BEGIN Source data
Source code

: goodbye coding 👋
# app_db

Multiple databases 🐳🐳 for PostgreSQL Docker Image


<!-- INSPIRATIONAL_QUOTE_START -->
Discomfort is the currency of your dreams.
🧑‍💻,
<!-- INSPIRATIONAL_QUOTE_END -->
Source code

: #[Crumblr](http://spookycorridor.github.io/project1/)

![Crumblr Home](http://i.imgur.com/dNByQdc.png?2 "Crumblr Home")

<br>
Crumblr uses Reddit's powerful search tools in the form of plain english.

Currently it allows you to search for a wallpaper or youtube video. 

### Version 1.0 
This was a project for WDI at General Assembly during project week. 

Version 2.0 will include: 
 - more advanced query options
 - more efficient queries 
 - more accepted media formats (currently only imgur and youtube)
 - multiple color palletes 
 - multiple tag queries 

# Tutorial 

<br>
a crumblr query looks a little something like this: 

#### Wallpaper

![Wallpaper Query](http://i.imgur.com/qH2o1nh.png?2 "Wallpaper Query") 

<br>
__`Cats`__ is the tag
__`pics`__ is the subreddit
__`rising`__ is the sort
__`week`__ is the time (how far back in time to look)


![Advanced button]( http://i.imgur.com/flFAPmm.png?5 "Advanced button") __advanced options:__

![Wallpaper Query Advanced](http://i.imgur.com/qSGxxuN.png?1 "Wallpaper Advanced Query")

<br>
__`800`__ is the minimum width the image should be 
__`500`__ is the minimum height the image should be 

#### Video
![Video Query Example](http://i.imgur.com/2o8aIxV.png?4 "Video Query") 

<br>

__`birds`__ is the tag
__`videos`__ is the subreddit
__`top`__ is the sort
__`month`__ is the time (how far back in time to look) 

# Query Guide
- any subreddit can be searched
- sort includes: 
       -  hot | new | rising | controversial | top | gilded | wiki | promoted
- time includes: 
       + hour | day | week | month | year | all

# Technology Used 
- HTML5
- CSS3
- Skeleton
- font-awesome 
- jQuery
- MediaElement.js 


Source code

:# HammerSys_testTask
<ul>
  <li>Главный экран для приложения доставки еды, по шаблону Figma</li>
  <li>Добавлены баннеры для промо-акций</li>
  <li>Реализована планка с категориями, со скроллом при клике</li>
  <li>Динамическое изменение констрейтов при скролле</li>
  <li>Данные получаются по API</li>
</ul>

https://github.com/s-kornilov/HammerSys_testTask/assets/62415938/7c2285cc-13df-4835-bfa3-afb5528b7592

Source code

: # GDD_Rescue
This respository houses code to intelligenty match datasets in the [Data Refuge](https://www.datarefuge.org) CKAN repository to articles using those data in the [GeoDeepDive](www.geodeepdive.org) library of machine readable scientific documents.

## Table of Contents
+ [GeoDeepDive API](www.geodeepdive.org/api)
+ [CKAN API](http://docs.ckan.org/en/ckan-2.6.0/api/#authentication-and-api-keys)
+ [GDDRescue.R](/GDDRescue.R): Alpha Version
END Source data
Your instructions → Across the listing above, how many lines include the word "time"? Answer with only the number.

Output → 3